29 This case is in the third category. In that respect it bears some analogy with Inspector-General in Bankruptcy v Bradshaw [2006] FCA 22, where Kenny J had delivered reasons for judgment but gave the applicants an opportunity to adduce further evidence as to the precise quantum of a relevant loss, her Honour not having been apprised of the applicants' specific rejection of that option in pre-trial correspondence with the respondents. After learning of that, her Honour permitted all parties to make submissions as to the appropriate disposition of the case. Her Honour determined that in the circumstances, the applicants had opened and closed their case at the first hearing before her on the basis that they would not quantify their loss. Her Honour went on to summarise the principles applicable to applications to reopen, in terms that have since been applied to cases in each of the first three situations outlined above: see Bradshaw at [24]-[29].
30 This case also bears some analogy with Di Stasio Pty Ltd v R & K Services Pty Ltd [2018] VSCA 340. There, the trial judge allowed an application to reopen after he had delivered reasons for decision but before he had pronounced orders. In dismissing an appeal from that decision, the Victorian Court of Appeal (Tate JA, McLeish and Niall JJA agreeing) applied what it described as established principles from Bradshaw and from cases involving applications to reopen after judgment had been reserved but before it had been delivered, at [71] fn 77: Spotlight Pty Ltd v NCON Australia Ltd [2012] VSCA 232; (2012) 46 VR 1, CC Containers Pty Ltd v Lee (No 5) [2013] VSC 619. Tate JA also paid particular regard to De L v Director-General, NSW Dept of Community Services (No 2) (1997) 190 CLR 207, a case where an application to reopen was made after orders were pronounced but before they were perfected: see Di Stasio at [73]-[79]. Bradshaw was also applied in similar circumstances in Colin R Price & Associates Pty Ltd v Four Oaks Pty Ltd [2017] FCAFC 75; (2017) 251 FCR 404 at [168]-[171].
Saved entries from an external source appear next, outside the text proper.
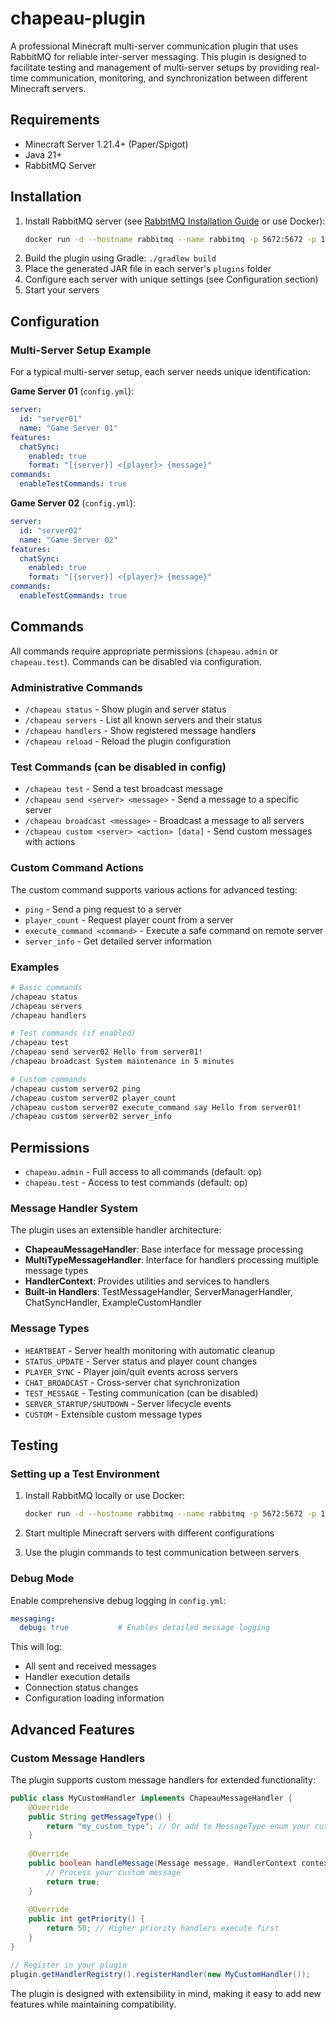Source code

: # chapeau-plugin

A professional Minecraft multi-server communication plugin that uses RabbitMQ for reliable inter-server messaging. This plugin is designed to facilitate testing and management of multi-server setups by providing real-time communication, monitoring, and synchronization between different Minecraft servers.

## Requirements

- Minecraft Server 1.21.4+ (Paper/Spigot)
- Java 21+
- RabbitMQ Server

## Installation

1. Install RabbitMQ server (see [RabbitMQ Installation Guide](https://www.rabbitmq.com/download.html) or use Docker):
   ```bash
   docker run -d --hostname rabbitmq --name rabbitmq -p 5672:5672 -p 15672:15672 rabbitmq:3-management
   ```
2. Build the plugin using Gradle: `./gradlew build`
3. Place the generated JAR file in each server's `plugins` folder
4. Configure each server with unique settings (see Configuration section)
5. Start your servers

## Configuration

### Multi-Server Setup Example

For a typical multi-server setup, each server needs unique identification:

**Game Server 01** (`config.yml`):
```yaml
server:
  id: "server01"
  name: "Game Server 01"
features:
  chatSync:
    enabled: true
    format: "[{server}] <{player}> {message}"
commands:
  enableTestCommands: true
```

**Game Server 02** (`config.yml`):
```yaml
server:
  id: "server02"
  name: "Game Server 02"
features:
  chatSync:
    enabled: true
    format: "[{server}] <{player}> {message}"
commands:
  enableTestCommands: true
```

## Commands

All commands require appropriate permissions (`chapeau.admin` or `chapeau.test`). Commands can be disabled via configuration.

### Administrative Commands

- `/chapeau status` - Show plugin and server status
- `/chapeau servers` - List all known servers and their status  
- `/chapeau handlers` - Show registered message handlers
- `/chapeau reload` - Reload the plugin configuration

### Test Commands (can be disabled in config)

- `/chapeau test` - Send a test broadcast message
- `/chapeau send <server> <message>` - Send a message to a specific server
- `/chapeau broadcast <message>` - Broadcast a message to all servers
- `/chapeau custom <server> <action> [data]` - Send custom messages with actions

### Custom Command Actions

The custom command supports various actions for advanced testing:

- `ping` - Send a ping request to a server
- `player_count` - Request player count from a server
- `execute_command <command>` - Execute a safe command on remote server
- `server_info` - Get detailed server information

### Examples

```bash
# Basic commands
/chapeau status
/chapeau servers
/chapeau handlers

# Test commands (if enabled)
/chapeau test
/chapeau send server02 Hello from server01!
/chapeau broadcast System maintenance in 5 minutes

# Custom commands
/chapeau custom server02 ping
/chapeau custom server02 player_count
/chapeau custom server02 execute_command say Hello from server01!
/chapeau custom server02 server_info
```

## Permissions

- `chapeau.admin` - Full access to all commands (default: op)
- `chapeau.test` - Access to test commands (default: op)

### Message Handler System

The plugin uses an extensible handler architecture:

- **ChapeauMessageHandler**: Base interface for message processing
- **MultiTypeMessageHandler**: Interface for handlers processing multiple message types  
- **HandlerContext**: Provides utilities and services to handlers
- **Built-in Handlers**: TestMessageHandler, ServerManagerHandler, ChatSyncHandler, ExampleCustomHandler

### Message Types

- `HEARTBEAT` - Server health monitoring with automatic cleanup
- `STATUS_UPDATE` - Server status and player count changes
- `PLAYER_SYNC` - Player join/quit events across servers
- `CHAT_BROADCAST` - Cross-server chat synchronization
- `TEST_MESSAGE` - Testing communication (can be disabled)
- `SERVER_STARTUP/SHUTDOWN` - Server lifecycle events
- `CUSTOM` - Extensible custom message types

## Testing

### Setting up a Test Environment

1. Install RabbitMQ locally or use Docker:
   ```bash
   docker run -d --hostname rabbitmq --name rabbitmq -p 5672:5672 -p 15672:15672 rabbitmq:3-management
   ```

2. Start multiple Minecraft servers with different configurations
3. Use the plugin commands to test communication between servers

### Debug Mode

Enable comprehensive debug logging in `config.yml`:
```yaml
messaging:
  debug: true           # Enables detailed message logging
```

This will log:
- All sent and received messages
- Handler execution details
- Connection status changes
- Configuration loading information

## Advanced Features

### Custom Message Handlers

The plugin supports custom message handlers for extended functionality:

```java
public class MyCustomHandler implements ChapeauMessageHandler {
    @Override
    public String getMessageType() {
        return "my_custom_type"; // Or add to MessageType enum your custom type
    }
    
    @Override
    public boolean handleMessage(Message message, HandlerContext context) {
        // Process your custom message
        return true;
    }
    
    @Override
    public int getPriority() {
        return 50; // Higher priority handlers execute first
    }
}

// Register in your plugin
plugin.getHandlerRegistry().registerHandler(new MyCustomHandler());
```

The plugin is designed with extensibility in mind, making it easy to add new features while maintaining compatibility.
31 On that basis I consider that the generally accepted principles outlined in Bradshaw at [24] apply (citations removed):
The authorities indicate that, broadly speaking, there are four recognised classes of case in which a court may grant leave to re-open, although these classes overlap and are not exhaustive. These four classes are (1) fresh evidence; (2) inadvertent error; (3) mistaken apprehension of the facts; and (4) mistaken apprehension of the law. In every case the overriding principle to be applied is whether the interests of justice are better served by allowing or rejecting the application for leave to re-open.
32 Nevertheless, in assessing where the interests of justice lie, the stage that the proceeding has reached must be relevant. In Spotlight at [17], the Victorian Court of Appeal (Harper and Tate JJA and Beach AJA) said:
There are good reasons why the circumstances must be exceptional before a court may allow a case, having been closed and judgment reserved, to be re-opened. The need for finality in litigation is one. It is no answer to this point to say that the further evidence sought to be adduced by the respondent in this case is confined to the quantum of damages. Were applications to re-open to be allowed almost as of course, such applications would be regularly made. That would add enormously to inefficiencies in the administration of justice, even if the re-opened hearing was strictly confined. The discipline which ought to attend the conduct of litigation by highly competent litigators would also inevitably decline.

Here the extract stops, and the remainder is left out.